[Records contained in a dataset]

⁂

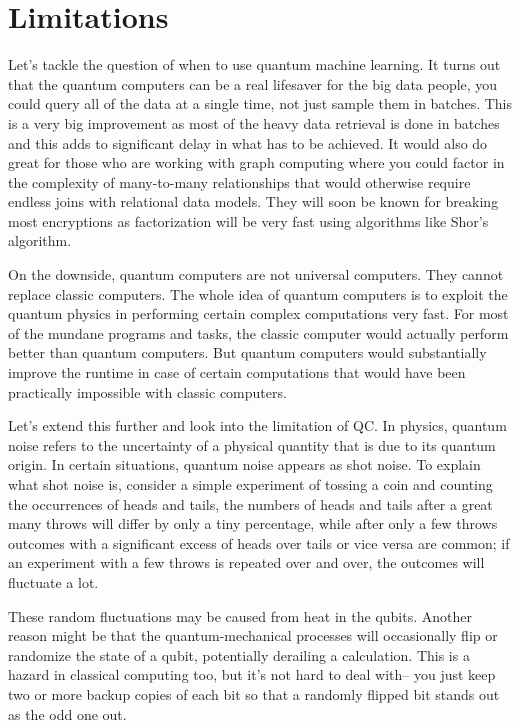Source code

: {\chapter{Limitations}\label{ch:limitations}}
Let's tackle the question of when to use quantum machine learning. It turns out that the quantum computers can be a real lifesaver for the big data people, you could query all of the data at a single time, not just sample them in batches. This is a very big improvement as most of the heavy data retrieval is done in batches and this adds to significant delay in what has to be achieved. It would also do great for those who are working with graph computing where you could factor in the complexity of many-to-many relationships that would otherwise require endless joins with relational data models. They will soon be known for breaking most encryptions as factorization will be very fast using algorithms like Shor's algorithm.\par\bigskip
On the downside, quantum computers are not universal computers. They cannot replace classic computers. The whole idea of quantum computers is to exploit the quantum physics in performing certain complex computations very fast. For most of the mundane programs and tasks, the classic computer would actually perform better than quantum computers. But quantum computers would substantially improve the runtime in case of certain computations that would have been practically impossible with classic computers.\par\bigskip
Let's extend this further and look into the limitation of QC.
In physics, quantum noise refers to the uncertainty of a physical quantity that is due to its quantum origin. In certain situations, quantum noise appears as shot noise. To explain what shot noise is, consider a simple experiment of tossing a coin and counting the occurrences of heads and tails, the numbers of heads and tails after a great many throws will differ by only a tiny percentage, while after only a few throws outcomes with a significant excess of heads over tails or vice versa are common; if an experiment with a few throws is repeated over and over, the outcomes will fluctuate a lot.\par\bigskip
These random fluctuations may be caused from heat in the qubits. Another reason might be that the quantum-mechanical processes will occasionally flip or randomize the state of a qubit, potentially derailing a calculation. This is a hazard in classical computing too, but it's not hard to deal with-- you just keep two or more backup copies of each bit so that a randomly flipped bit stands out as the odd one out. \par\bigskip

⁂

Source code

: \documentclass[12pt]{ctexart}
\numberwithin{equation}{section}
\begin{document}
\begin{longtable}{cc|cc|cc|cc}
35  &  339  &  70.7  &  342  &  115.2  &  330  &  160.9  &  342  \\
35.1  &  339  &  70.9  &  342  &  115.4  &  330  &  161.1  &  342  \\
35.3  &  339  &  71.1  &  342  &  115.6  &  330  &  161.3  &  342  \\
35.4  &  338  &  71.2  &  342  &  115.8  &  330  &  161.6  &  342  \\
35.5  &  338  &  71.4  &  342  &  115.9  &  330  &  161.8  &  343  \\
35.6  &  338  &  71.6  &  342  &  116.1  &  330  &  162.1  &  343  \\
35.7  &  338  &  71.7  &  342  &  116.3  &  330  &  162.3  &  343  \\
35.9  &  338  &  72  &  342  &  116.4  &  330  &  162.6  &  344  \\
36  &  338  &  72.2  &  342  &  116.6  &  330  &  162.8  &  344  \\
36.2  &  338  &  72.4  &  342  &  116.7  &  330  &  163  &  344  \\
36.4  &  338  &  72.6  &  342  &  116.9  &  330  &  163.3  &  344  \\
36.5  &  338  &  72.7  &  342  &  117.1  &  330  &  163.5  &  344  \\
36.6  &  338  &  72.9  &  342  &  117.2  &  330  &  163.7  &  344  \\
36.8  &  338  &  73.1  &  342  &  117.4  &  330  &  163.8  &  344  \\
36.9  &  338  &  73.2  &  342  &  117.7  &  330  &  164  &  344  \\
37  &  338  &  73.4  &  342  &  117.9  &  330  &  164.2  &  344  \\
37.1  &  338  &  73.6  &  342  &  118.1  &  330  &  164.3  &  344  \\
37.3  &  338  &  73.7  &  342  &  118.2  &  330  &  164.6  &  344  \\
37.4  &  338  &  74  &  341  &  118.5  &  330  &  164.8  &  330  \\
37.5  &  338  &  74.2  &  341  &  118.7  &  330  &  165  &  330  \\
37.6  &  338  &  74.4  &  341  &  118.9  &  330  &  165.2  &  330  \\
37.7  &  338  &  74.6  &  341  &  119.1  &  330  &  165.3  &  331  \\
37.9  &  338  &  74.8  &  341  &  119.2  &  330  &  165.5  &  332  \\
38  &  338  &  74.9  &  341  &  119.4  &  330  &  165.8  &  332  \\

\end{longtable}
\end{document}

⁂

- What you are asked to do: Your answer must be every line from the entries that contains the string "begin", copied as it stands.

- Reply to the task:
\begin{document}
\begin{longtable}{cc|cc|cc|cc}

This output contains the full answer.